### TASK TO COMPLETE
Among the records below, find the lines that contain "ecuación" and copy each of them.

[Stored items]
Segment Open

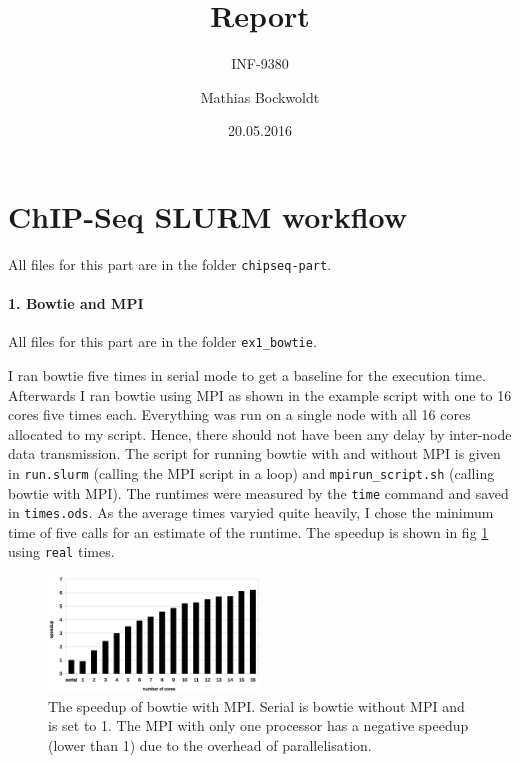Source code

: \documentclass[paper=a4, 12pt]{scrartcl}
\begin{document}
\title{Report}
\subtitle{INF-9380}
\author{Mathias Bockwoldt}
\date{20.05.2016}

\maketitle

\onehalfspacing

\section{ChIP-Seq SLURM workflow}

All files for this part are in the folder \texttt{chipseq-part}.

\paragraph{1. Bowtie and MPI} All files for this part are in the folder \texttt{ex1\_bowtie}.

I ran bowtie five times in serial mode to get a baseline for the execution time. Afterwards I ran bowtie using MPI as shown in the example script with one to 16 cores five times each. Everything was run on a single node with all 16 cores allocated to my script. Hence, there should not have been any delay by inter-node data transmission. The script for running bowtie with and without MPI is given in \texttt{run.slurm} (calling the MPI script in a loop) and \texttt{mpirun\_script.sh} (calling bowtie with MPI). The runtimes were measured by the \texttt{time} command and saved in \texttt{times.ods}. As the average times varyied quite heavily, I chose the minimum time of five calls for an estimate of the runtime. The speedup is shown in fig \ref{fig:chipseq-bowtie} using \texttt{real} times.

\begin{figure}[ht]
  \centering
    \includegraphics[width=0.5\textwidth]{chipseq-bowtie}
  \caption{The speedup of bowtie with MPI. Serial is bowtie without MPI and is set to 1. The MPI with only one processor has a negative speedup (lower than 1) due to the overhead of parallelisation.}
  \label{fig:chipseq-bowtie}
\end{figure}
\end{document}
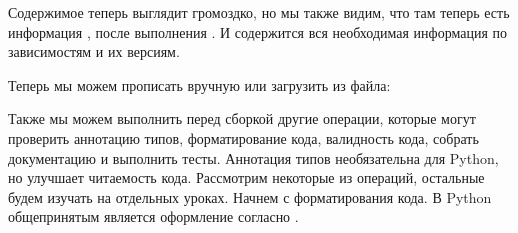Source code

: \documentclass[letterpaper,10pt,russian]{sphinxmanual}
\begin{document}
\sphinxAtStartPar
Содержимое  теперь выглядит громоздко, но мы также видим, что там теперь есть информация , после выполнения . И содержится вся необходимая информация по зависимостям и их версиям.

\sphinxAtStartPar
Теперь мы можем прописать  вручную или загрузить из файла:

\begin{sphinxVerbatim}[commandchars=\\\{\}]
 
   

  

     
      

 
       
       
          
         \PYG{p}{[}    \PYG{p}{]}
\end{sphinxVerbatim}

\sphinxAtStartPar
Также мы можем выполнить перед сборкой другие операции, которые могут проверить аннотацию типов, форматирование кода, валидность кода, собрать документацию и выполнить тесты. Аннотация типов необязательна для Python, но улучшает читаемость кода. Рассмотрим некоторые из операций, остальные будем изучать на отдельных уроках. Начнем с форматирования кода. В Python общепринятым является оформление согласно .
\end{document}
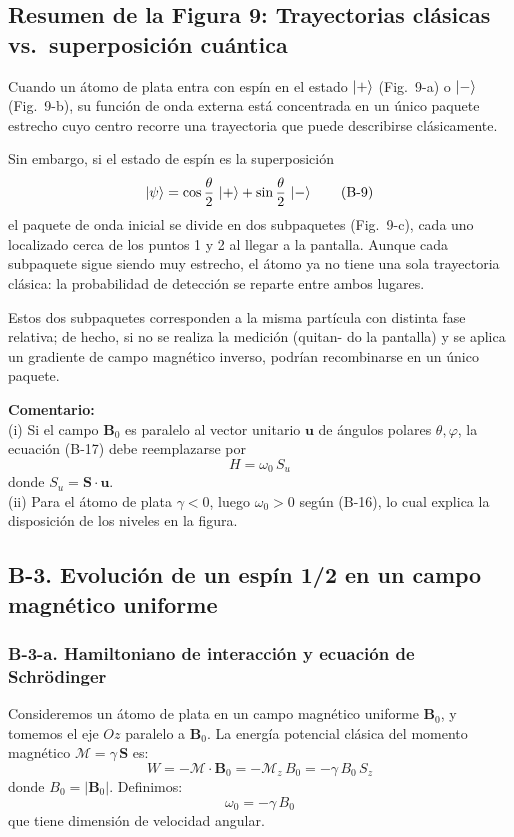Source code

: \documentclass[a4paper,11pt]{article}
\begin{document}
\subsection*{Resumen de la Figura 9: Trayectorias clásicas vs.\ superposición cuántica}

Cuando un átomo de plata entra con espín en el estado $\ket{+}$ (Fig.~9-a) o $\ket{-}$ (Fig.~9-b), su función de onda externa está concentrada en un único paquete estrecho cuyo centro recorre una trayectoria que puede describirse clásicamente.  

Sin embargo, si el estado de espín es la superposición  
\[
\ket{\psi} = \cos\frac{\theta}{2}\,\ket{+} + \sin\frac{\theta}{2}\,\ket{-}
\tag{B-9}
\]
el paquete de onda inicial se divide en dos subpaquetes (Fig.~9-c), cada uno localizado cerca de los puntos 1 y 2 al llegar a la pantalla. Aunque cada subpaquete sigue siendo muy estrecho, el átomo ya no tiene una sola trayectoria clásica: la probabilidad de detección se reparte entre ambos lugares.  

Estos dos subpaquetes corresponden a la misma partícula con distinta fase relativa; de hecho, si no se realiza la medición (quitan- do la pantalla) y se aplica un gradiente de campo magnético inverso, podrían recombinarse en un único paquete.

\textbf{Comentario:}\\
(i) Si el campo $\mathbf{B}_{0}$ es paralelo al vector unitario $\mathbf{u}$ de ángulos polares $\theta,\varphi$, la ecuación (B-17) debe reemplazarse por
\begin{equation}
H=\omega_{0}\,S_{u}
\tag{B-20}
\end{equation}
donde $S_{u}=\mathbf{S}\cdot\mathbf{u}$.\\
(ii) Para el átomo de plata $\gamma<0$, luego $\omega_{0}>0$ según (B-16), lo cual explica la disposición de los niveles en la figura.

\subsection*{B-3. Evolución de un espín 1/2 en un campo magnético uniforme}

\subsubsection*{B-3-a. Hamiltoniano de interacción y ecuación de Schrödinger}

Consideremos un átomo de plata en un campo magnético uniforme $\mathbf{B}_{0}$, y tomemos el eje $O z$ paralelo a $\mathbf{B}_{0}$. La energía potencial clásica del momento magnético $\boldsymbol{\mathcal{M}}=\gamma\,\mathbf{S}$ es:
\begin{equation}
W=-\boldsymbol{\mathcal{M}}\cdot\mathbf{B}_{0}
=-\mathcal{M}_{z}\,B_{0}
=-\gamma\,B_{0}\,S_{z}
\tag{B-15}
\end{equation}
donde $B_{0}=\lvert\mathbf{B}_{0}\rvert$. Definimos:
\begin{equation}
\omega_{0}=-\gamma\,B_{0}
\tag{B-16}
\end{equation}
que tiene dimensión de velocidad angular.
\end{document}
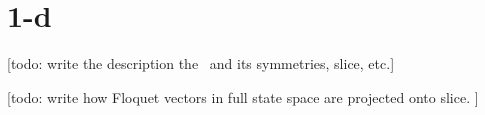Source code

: 
\section{1-d \KSe}
\label{sec:ks}

[todo: write the description the \KSe\ and its symmetries, slice, etc.]

[todo: write how Floquet vectors in full state space are projected
onto slice. ]
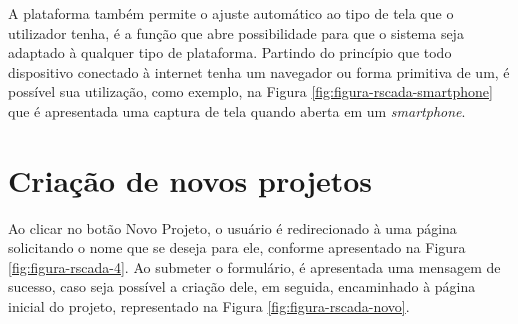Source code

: A plataforma também permite o ajuste automático ao tipo de tela que o utilizador tenha, é a função que abre possibilidade para que o sistema seja adaptado à qualquer tipo de plataforma. Partindo do princípio que todo dispositivo conectado à internet tenha um navegador ou forma primitiva de um, é possível sua utilização, como exemplo, na Figura \ref{fig:figura-rscada-smartphone} que é apresentada uma captura de tela quando aberta em um \textit{smartphone}.

    	\begin{figure}[!h]
    	\end{figure}
    	
\section{Criação de novos projetos}
\label{sec:criacao-projetos}
Ao clicar no botão Novo Projeto, o usuário é redirecionado à uma página solicitando o nome que se deseja para ele, conforme apresentado na Figura \ref{fig:figura-rscada-4}. Ao submeter o formulário, é apresentada uma mensagem de sucesso, caso seja possível a criação dele, em seguida, encaminhado à página inicial do projeto, representado na Figura \ref{fig:figura-rscada-novo}. 

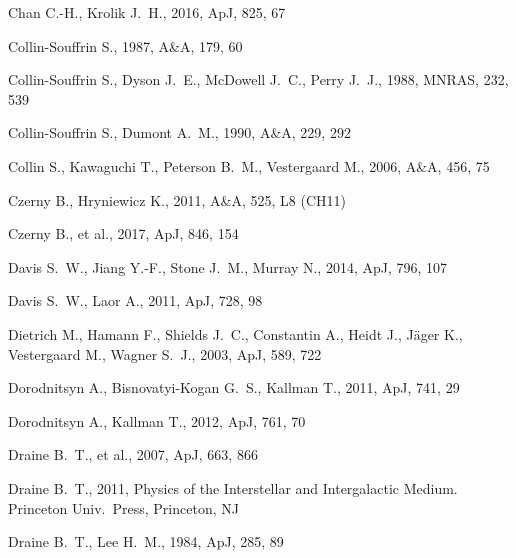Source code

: \documentclass[a4paper,fleqn,usenatbib]{mnras}
\begin{document}
\begin{thebibliography}{99}
 Chan C.-H., Krolik J.~H., 2016, ApJ, 825, 67 

 Collin-Souffrin S., 1987, A\&A, 179, 60 

 Collin-Souffrin S., Dyson J.~E., McDowell J.~C., Perry J.~J., 1988, MNRAS, 232, 539 

 Collin-Souffrin S., Dumont A.~M., 1990, A\&A, 229, 292 

 Collin S., Kawaguchi T., Peterson B.~M., Vestergaard M., 2006, A\&A, 456, 75 

 Czerny B., Hryniewicz K., 2011, A\&A, 525, L8 (CH11)

 Czerny B., et al., 2017, ApJ, 846, 154 

 Davis S.~W., Jiang Y.-F., Stone J.~M., Murray N., 2014, ApJ, 796, 107
 
 Davis S.~W., Laor A., 2011, ApJ, 728, 98 

 Dietrich M., Hamann F., Shields J.~C., Constantin A., Heidt J., J{\"a}ger K., Vestergaard M., Wagner S.~J., 2003, ApJ, 589, 722
 
 Dorodnitsyn A., Bisnovatyi-Kogan G.~S., Kallman T., 2011, ApJ, 741, 29
 
 Dorodnitsyn A., Kallman T., 2012, ApJ, 761, 70 

 Draine B.~T., et al., 2007, ApJ, 663, 866 

 Draine B.~T., 2011, Physics of the Interstellar and Intergalactic Medium. Princeton Univ.\ Press, Princeton, NJ

 Draine B.~T., Lee H.~M., 1984, ApJ, 285, 89 


\end{thebibliography}
\end{document}
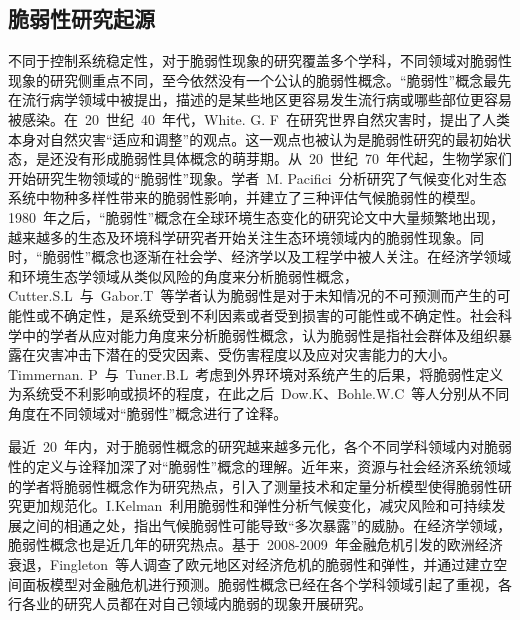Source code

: \subsection{脆弱性研究起源}
不同于控制系统稳定性，对于脆弱性现象的研究覆盖多个学科，不同领域对脆弱性现象的研究侧重点不同，至今依然没有一个公认的脆弱性概念。“脆弱性”概念最先在流行病学领域中被提出\cite{Nkhuwa2003Human,Lili2010}，描述的是某些地区更容易发生流行病或哪些部位更容易被感染。在~20~世纪~40~年代，White. G. F~在研究世界自然灾害时，提出了人类本身对自然灾害“适应和调整”的观点\cite{GF1945}。这一观点也被认为是脆弱性研究的最初始状态，是还没有形成脆弱性具体概念的萌芽期。从~20~世纪~70~年代起，生物学家们开始研究生物领域的“脆弱性”现象。学者~M. Pacifici~分析研究了气候变化对生态系统中物种多样性带来的脆弱性影响，并建立了三种评估气候脆弱性的模型\cite{Miche2015}。1980~年之后，“脆弱性”概念在全球环境生态变化的研究论文中大量频繁地出现，越来越多的生态及环境科学研究者开始关注生态环境领域内的脆弱性现象。同时，“脆弱性”概念也逐渐在社会学、经济学以及工程学中被人关注。在经济学领域和环境生态学领域从类似风险的角度来分析脆弱性概念，Cutter.S.L~与~Gabor.T~等学者认为脆弱性是对于未知情况的不可预测而产生的可能性或不确定性，是系统受到不利因素或者受到损害的可能性或不确定性\cite{SL1996,TG1979}。社会科学中的学者从应对能力角度来分析脆弱性概念，认为脆弱性是指社会群体及组织暴露在灾害冲击下潜在的受灾因素、受伤害程度以及应对灾害能力的大小。Timmernan. P~与~Tuner.B.L~考虑到外界环境对系统产生的后果，将脆弱性定义为系统受不利影响或损坏的程度\cite{Toronto1981,TN2003}，在此之后~Dow.K、Bohle.W.C~等人分别从不同角度在不同领域对“脆弱性”概念进行了诠释\cite{K1992,WC1988}。

最近~20~年内，对于脆弱性概念的研究越来越多元化，各个不同学科领域内对脆弱性的定义与诠释加深了对“脆弱性”概念的理解。近年来，资源与社会经济系统领域的学者将脆弱性概念作为研究热点，引入了测量技术和定量分析模型使得脆弱性研究更加规范化。I.Kelman~利用脆弱性和弹性分析气候变化，减灾风险和可持续发展之间的相通之处，指出气候脆弱性可能导致“多次暴露”的威胁\cite{IK2015}。在经济学领域，脆弱性概念也是近几年的研究热点。基于~2008-2009~年金融危机引发的欧洲经济衰退，Fingleton~等人调查了欧元地区对经济危机的脆弱性和弹性，并通过建立空间面板模型对金融危机进行预测\cite{Fingleton2015}。脆弱性概念已经在各个学科领域引起了重视，各行各业的研究人员都在对自己领域内脆弱的现象开展研究。
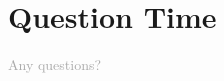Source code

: \documentclass[UTF8, aspectratio = 43]{beamer}
\begin{document}
		\section{Question Time}
		\begin{frame}
			\begin{center}
				\Huge
				\textcolor{darkgray}{Any questions?}
			\end{center}
		\end{frame}
		
\end{document}
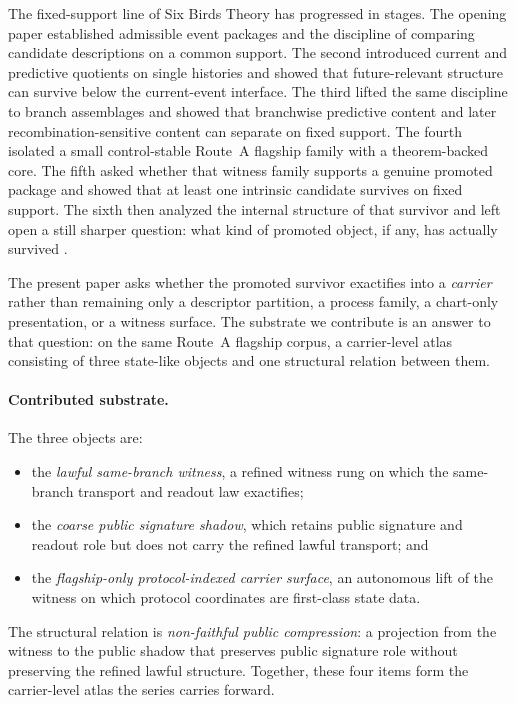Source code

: \documentclass[11pt]{article}
\theoremstyle{definition}
\begin{document}
The fixed-support line of Six Birds Theory has progressed in stages. The opening paper established admissible event packages and the discipline of comparing candidate descriptions on a common support. The second introduced current and predictive quotients on single histories and showed that future-relevant structure can survive below the current-event interface. The third lifted the same discipline to branch assemblages and showed that branchwise predictive content and later recombination-sensitive content can separate on fixed support. The fourth isolated a small control-stable Route~A flagship family with a theorem-backed core. The fifth asked whether that witness family supports a genuine promoted package and showed that at least one intrinsic candidate survives on fixed support. The sixth then analyzed the internal structure of that survivor and left open a still sharper question: what kind of promoted object, if any, has actually survived \citep{Tsiokos2026EventPackages,Tsiokos2026HolonomyMemory,Tsiokos2026MarkingErasureRecombination,Tsiokos2026RecombinationWitnesses,Tsiokos2026PromotionCriteria,Tsiokos2026InternalStructure}.

The present paper asks whether the promoted survivor exactifies into a \emph{carrier} rather than remaining only a descriptor partition, a process family, a chart-only presentation, or a witness surface. The substrate we contribute is an answer to that question: on the same Route~A flagship corpus, a carrier-level atlas consisting of three state-like objects and one structural relation between them.

\paragraph{Contributed substrate.} The three objects are:
\begin{itemize}[leftmargin=2em, itemsep=1pt, topsep=2pt]
\item the \emph{lawful same-branch witness}, a refined witness rung on which the same-branch transport and readout law exactifies;
\item the \emph{coarse public signature shadow}, which retains public signature and readout role but does not carry the refined lawful transport; and
\item the \emph{flagship-only protocol-indexed carrier surface}, an autonomous lift of the witness on which protocol coordinates are first-class state data.
\end{itemize}
The structural relation is \emph{non-faithful public compression}: a projection from the witness to the public shadow that preserves public signature role without preserving the refined lawful structure. Together, these four items form the carrier-level atlas the series carries forward.
\end{document}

Segment Closed

### THE COMPLETED TASK
(i) Si el campo $\mathbf{B}_{0}$ es paralelo al vector unitario $\mathbf{u}$ de ángulos polares $\theta,\varphi$, la ecuación (B-17) debe reemplazarse por
\subsubsection*{B-3-a. Hamiltoniano de interacción y ecuación de Schrödinger}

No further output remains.